1. An automatic exposure method, comprising:

acquiring an image acquired by image acquisition equipment, wherein the image comprises at least two target areas, and initial exposure parameters corresponding to the target areas are different;

processing the image to obtain brightness values of the target areas; and

acquiring exposure parameters of the image acquisition device according to the expected brightness value of the image, the brightness value of each target area and the expected brightness value of each target area, wherein the method comprises the following steps: and if the ratio of the brightness value of the plurality of target areas to the expected brightness value of the target areas is smaller than a first threshold value and the ratio of the expected brightness value of the image to the expected brightness value of each target area is smaller than a second threshold value, taking the initial exposure parameters corresponding to the target areas as the exposure parameters of the image acquisition equipment.

2. The automatic exposure method according to claim 1, wherein the image is a first frame image acquired after the image acquisition apparatus is turned on.

3. The automatic exposure method according to claim 1, characterized by further comprising:

initializing initial exposure parameters of the image acquisition equipment so that the image acquisition equipment can expose different initial exposure parameters of each target area.

4. The automatic exposure method according to claim 3, wherein initializing initial exposure parameters of the image capturing apparatus includes:

acquiring current scene information; and

and acquiring initial exposure parameters of the image acquisition equipment from a scene exposure database according to the current scene information and initializing the image acquisition equipment.

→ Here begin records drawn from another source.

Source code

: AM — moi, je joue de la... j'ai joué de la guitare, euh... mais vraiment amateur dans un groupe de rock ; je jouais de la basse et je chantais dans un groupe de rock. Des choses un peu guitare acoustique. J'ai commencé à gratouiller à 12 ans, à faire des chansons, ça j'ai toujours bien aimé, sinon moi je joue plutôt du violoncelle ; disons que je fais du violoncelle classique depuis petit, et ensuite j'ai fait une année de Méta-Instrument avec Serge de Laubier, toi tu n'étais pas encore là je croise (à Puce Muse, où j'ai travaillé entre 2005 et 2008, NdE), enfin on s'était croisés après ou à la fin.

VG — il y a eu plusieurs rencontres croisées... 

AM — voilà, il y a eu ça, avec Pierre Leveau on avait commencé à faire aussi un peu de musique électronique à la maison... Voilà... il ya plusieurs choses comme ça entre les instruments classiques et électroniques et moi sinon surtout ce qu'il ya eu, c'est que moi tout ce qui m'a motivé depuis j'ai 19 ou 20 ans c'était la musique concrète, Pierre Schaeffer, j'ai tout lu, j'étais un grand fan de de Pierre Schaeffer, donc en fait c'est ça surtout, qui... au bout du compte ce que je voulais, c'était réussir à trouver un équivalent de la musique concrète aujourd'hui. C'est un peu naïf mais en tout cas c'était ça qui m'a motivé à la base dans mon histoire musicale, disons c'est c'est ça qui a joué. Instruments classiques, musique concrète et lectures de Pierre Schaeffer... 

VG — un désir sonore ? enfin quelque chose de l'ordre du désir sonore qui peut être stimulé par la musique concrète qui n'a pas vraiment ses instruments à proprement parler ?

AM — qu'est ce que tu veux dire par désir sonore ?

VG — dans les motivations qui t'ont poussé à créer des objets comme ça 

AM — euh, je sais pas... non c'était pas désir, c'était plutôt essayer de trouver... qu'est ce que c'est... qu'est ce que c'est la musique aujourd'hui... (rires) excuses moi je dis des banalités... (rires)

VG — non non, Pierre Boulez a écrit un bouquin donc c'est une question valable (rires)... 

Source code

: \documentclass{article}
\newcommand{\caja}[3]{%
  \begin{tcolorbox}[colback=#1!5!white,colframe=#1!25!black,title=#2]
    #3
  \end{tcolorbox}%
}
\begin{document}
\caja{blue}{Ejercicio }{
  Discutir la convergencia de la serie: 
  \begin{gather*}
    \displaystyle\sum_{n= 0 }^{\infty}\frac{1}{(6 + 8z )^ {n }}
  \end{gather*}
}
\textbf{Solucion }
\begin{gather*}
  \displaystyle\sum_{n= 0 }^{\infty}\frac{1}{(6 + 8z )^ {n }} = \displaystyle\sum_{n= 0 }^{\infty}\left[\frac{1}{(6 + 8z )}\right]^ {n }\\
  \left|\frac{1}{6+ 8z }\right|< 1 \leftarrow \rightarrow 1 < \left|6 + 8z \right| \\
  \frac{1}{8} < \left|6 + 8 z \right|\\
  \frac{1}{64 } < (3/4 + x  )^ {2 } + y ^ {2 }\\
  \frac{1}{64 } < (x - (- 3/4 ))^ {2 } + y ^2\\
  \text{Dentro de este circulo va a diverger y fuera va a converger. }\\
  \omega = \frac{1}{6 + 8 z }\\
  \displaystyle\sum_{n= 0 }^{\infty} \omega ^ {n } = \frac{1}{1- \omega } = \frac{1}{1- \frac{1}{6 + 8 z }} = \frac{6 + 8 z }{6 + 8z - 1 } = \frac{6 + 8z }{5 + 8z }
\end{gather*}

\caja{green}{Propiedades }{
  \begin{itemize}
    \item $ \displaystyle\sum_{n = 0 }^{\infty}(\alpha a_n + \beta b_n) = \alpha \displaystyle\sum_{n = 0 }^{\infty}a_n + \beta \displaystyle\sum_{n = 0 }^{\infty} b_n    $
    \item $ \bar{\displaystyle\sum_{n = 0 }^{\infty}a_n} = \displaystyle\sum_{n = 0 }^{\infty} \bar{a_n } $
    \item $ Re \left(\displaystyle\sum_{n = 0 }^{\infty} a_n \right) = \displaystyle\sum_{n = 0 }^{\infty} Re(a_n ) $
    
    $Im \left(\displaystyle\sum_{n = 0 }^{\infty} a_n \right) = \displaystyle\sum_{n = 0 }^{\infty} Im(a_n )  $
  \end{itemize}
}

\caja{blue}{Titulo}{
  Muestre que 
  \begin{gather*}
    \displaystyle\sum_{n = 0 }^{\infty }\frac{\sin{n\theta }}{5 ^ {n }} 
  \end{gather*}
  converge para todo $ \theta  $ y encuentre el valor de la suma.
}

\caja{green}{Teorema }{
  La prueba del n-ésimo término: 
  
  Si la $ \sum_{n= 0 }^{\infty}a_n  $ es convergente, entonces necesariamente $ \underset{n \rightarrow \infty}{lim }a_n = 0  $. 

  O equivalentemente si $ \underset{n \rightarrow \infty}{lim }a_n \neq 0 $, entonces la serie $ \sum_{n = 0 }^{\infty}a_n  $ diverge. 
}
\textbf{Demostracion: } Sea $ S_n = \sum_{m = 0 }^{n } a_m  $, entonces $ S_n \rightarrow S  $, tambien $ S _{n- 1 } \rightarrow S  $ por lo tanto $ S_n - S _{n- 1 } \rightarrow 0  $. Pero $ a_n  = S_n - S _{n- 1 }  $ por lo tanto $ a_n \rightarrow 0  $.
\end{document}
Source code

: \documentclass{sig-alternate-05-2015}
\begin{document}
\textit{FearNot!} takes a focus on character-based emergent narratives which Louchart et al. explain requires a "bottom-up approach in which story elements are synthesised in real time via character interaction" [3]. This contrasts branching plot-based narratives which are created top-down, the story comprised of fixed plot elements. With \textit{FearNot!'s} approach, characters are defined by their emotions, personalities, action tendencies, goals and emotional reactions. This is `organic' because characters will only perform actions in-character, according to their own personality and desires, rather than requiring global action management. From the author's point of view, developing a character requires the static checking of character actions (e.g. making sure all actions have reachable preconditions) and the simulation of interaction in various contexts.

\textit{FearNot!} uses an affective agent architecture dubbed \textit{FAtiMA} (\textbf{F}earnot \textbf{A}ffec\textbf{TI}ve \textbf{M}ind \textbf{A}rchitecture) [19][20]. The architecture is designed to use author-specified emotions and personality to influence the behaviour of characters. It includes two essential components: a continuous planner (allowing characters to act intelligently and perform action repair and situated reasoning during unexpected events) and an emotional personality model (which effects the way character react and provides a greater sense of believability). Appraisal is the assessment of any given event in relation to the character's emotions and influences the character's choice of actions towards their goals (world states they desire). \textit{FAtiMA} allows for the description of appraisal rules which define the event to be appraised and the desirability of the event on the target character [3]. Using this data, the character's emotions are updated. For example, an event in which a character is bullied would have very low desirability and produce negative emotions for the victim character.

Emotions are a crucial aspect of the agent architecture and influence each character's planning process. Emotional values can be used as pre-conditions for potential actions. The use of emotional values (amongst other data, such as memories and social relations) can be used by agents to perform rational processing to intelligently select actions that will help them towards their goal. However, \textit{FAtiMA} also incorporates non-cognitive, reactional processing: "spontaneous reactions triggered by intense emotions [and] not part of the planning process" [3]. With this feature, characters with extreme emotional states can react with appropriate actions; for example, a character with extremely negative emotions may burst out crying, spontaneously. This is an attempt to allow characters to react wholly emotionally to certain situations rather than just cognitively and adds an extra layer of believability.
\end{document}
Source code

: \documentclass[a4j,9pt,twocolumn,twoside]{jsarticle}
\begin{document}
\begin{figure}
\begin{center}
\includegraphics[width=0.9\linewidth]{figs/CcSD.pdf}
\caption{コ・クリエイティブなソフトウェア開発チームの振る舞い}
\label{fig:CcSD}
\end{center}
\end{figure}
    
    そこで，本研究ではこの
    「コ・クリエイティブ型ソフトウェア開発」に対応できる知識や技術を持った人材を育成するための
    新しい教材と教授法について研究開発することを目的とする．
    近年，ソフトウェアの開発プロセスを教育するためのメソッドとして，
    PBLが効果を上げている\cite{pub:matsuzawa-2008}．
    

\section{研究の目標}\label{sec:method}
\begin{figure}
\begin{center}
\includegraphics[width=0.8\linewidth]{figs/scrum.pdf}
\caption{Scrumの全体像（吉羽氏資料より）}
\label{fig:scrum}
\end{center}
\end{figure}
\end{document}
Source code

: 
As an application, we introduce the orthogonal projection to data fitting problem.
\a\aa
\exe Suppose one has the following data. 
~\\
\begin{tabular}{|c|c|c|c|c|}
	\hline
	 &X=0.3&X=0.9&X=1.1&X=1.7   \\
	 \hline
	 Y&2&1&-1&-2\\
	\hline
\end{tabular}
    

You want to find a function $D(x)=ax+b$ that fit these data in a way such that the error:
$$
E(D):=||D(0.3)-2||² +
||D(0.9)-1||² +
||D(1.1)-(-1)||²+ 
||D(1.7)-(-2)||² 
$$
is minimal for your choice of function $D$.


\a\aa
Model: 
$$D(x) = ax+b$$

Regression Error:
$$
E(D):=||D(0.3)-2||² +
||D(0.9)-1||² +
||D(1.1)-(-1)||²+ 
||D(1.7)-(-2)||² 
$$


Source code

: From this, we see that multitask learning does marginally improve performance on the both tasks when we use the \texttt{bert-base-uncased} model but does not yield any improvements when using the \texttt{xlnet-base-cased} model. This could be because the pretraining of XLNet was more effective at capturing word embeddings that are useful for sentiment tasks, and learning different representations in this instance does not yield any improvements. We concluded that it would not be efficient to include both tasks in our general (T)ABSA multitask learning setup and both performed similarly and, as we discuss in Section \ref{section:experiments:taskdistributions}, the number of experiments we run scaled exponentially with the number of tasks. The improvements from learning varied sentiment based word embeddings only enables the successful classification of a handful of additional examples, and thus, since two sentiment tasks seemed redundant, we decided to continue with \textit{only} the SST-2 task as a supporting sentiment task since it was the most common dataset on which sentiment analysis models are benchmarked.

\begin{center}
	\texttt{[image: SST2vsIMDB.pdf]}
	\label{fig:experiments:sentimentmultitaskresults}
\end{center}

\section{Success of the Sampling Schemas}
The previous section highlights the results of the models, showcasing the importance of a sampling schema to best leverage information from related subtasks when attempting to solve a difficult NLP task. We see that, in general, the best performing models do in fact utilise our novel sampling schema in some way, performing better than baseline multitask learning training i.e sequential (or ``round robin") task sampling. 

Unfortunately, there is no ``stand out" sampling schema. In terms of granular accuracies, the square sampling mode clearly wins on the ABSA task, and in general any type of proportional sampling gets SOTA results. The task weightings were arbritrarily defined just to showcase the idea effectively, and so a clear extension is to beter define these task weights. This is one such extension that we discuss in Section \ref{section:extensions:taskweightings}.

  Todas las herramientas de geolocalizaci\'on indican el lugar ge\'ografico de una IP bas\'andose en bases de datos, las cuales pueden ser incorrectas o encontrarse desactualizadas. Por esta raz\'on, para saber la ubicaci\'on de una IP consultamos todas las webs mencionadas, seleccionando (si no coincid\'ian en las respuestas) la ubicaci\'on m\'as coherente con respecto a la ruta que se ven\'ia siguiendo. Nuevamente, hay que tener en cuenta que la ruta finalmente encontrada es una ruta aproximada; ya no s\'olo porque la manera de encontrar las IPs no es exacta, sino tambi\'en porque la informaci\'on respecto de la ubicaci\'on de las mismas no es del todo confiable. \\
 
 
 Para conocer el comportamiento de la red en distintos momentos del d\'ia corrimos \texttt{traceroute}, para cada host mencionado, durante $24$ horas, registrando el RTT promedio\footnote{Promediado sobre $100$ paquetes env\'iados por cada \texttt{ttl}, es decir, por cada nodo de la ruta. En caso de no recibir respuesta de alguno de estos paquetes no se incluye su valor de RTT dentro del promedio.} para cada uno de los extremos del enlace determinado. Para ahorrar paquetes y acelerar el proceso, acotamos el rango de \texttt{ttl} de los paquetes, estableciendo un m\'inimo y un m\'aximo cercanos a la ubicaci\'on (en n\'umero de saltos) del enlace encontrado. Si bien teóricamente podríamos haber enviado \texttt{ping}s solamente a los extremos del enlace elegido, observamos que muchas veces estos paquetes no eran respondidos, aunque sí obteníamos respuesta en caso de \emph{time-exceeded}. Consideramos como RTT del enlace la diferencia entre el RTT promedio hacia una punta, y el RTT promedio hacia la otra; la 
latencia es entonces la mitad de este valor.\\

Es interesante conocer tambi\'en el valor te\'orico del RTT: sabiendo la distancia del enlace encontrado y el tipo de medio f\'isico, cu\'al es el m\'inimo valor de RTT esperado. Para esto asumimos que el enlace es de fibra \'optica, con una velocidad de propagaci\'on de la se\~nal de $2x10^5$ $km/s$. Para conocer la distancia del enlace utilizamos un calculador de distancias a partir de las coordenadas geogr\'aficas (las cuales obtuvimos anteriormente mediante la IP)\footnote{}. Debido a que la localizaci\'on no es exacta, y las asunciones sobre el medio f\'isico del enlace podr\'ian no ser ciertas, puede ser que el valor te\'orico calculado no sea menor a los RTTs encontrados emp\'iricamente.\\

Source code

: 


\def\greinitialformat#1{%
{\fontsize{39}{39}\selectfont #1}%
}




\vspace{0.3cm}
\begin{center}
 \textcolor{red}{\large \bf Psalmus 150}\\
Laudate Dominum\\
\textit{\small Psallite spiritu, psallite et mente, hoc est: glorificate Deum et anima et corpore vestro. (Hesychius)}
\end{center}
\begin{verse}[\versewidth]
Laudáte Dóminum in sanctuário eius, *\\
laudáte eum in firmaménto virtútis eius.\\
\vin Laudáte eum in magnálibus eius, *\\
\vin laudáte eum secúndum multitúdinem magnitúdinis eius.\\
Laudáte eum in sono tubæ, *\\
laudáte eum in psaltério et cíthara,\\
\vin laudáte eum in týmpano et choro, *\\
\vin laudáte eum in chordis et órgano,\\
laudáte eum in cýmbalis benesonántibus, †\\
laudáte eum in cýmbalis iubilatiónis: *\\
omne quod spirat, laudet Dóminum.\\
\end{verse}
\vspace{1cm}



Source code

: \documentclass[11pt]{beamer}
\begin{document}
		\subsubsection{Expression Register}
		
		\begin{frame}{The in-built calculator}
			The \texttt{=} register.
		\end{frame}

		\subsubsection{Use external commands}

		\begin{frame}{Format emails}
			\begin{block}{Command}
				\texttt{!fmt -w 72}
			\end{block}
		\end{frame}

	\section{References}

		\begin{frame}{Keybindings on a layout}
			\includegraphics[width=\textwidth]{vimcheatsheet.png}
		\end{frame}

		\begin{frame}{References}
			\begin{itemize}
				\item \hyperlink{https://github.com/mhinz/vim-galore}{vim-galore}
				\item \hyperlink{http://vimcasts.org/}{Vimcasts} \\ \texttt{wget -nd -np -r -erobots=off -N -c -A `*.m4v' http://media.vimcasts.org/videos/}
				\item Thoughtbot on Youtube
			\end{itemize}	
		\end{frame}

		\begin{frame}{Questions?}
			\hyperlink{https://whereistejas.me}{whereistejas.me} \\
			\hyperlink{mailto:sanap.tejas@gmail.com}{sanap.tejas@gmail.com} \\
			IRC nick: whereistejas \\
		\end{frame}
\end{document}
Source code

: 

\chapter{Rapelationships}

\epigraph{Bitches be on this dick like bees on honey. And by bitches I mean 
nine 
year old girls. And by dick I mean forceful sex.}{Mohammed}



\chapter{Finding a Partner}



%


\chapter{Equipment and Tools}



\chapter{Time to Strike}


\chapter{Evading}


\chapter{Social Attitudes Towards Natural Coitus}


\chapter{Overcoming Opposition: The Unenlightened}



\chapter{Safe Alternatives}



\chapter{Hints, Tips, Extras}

5. The automatic exposure method according to claim 4, wherein the current scene information includes information associated with time, temperature, humidity, weather, position, altitude, lens orientation, and/or sensor type.

6. The automatic exposure method according to claim 1, wherein taking initial exposure parameters corresponding to each of the plurality of target areas as exposure parameters of the image pickup apparatus comprises:

and selecting two or more groups from initial exposure parameters corresponding to the target areas respectively for fusion to acquire the exposure parameters of the image acquisition equipment.

7. The automatic exposure method according to claim 1, wherein each of the target areas includes one or more rows of pixel dots.

8. The automatic exposure method according to claim 1, wherein the sensor of the image pickup apparatus is a linear sensor or a nonlinear sensor.

9. A computer-readable storage medium, on which a computer program is stored, characterized in that the computer program is executed by a processor to implement the auto-exposure method according to any one of claims 1 to 8.

10. An electronic device, comprising:

a memory configured to store a computer program; and

a processor configured to invoke the computer program to perform the auto-exposure method according to any of claims 1 to 8.